801 S Bryant Ave
Oklahoma’s proof of identity law (sometimes called the “voter ID” law) was contained in State Question 746 (Legislative Referendum No. 347). The question appeared on the ballot at the November 2, 2010, General Election, and it was approved by 74% of the votes cast.
The proof of identity law requires every voter who votes in person at the precinct polling place or during early voting at the County Election Board to show proof of identity before receiving a ballot.
There are three ways to prove your identity.
A document used for proof of identity for voting must have been issued by the United States government, the State of Oklahoma, or a federally recognized tribal government.

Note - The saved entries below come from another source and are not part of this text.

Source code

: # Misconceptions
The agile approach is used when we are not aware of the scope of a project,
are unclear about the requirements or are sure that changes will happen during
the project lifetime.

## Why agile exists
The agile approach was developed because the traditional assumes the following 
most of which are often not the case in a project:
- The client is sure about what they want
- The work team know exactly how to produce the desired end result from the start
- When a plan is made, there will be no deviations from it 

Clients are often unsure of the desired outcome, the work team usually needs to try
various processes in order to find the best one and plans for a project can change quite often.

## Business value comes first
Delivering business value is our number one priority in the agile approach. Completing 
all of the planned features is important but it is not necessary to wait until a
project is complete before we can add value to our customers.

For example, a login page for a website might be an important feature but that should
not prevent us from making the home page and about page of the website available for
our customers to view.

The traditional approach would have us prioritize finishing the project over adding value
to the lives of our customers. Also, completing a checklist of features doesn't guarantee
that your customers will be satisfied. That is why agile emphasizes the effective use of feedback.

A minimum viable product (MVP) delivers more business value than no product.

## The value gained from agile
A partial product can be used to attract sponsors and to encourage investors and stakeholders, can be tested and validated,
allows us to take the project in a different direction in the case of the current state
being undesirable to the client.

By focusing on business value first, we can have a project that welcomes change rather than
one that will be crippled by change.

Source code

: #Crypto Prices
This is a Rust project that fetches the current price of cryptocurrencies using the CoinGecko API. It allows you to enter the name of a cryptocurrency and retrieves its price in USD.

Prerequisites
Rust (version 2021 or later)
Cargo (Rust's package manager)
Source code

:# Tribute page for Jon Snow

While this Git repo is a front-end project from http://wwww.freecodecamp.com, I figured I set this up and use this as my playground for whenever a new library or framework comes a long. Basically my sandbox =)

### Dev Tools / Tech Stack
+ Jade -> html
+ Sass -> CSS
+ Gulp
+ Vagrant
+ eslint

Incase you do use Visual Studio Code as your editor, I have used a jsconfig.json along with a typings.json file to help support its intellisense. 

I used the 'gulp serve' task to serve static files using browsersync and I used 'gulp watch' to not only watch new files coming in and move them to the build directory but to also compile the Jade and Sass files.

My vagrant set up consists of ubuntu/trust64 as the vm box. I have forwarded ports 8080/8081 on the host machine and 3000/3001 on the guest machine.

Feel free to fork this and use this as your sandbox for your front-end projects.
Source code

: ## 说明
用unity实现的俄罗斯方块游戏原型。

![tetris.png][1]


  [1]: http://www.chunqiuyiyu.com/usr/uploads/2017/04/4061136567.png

The law requires a document used for proof of identity for voting to contain the following information:
- The name of the person to whom it was issued
- A photograph of the person to whom it was issued
- An expiration date that is after the date of the election, unless the identification is valid indefinitely
The law requires the voter’s name on the proof of identity document to “substantially conform” to the voter’s name in the Precinct Registry. In other words, your name on your proof of identity must match your name in the Precinct Registry.
COUNTY ELECTION BOARD VOTER IDENTIFICATION CARD
In addition, voters may use the free voter identification card they received by mail from the County Election Board when they registered to vote. The law allows use of the voter identification card even though it does not include a photograph.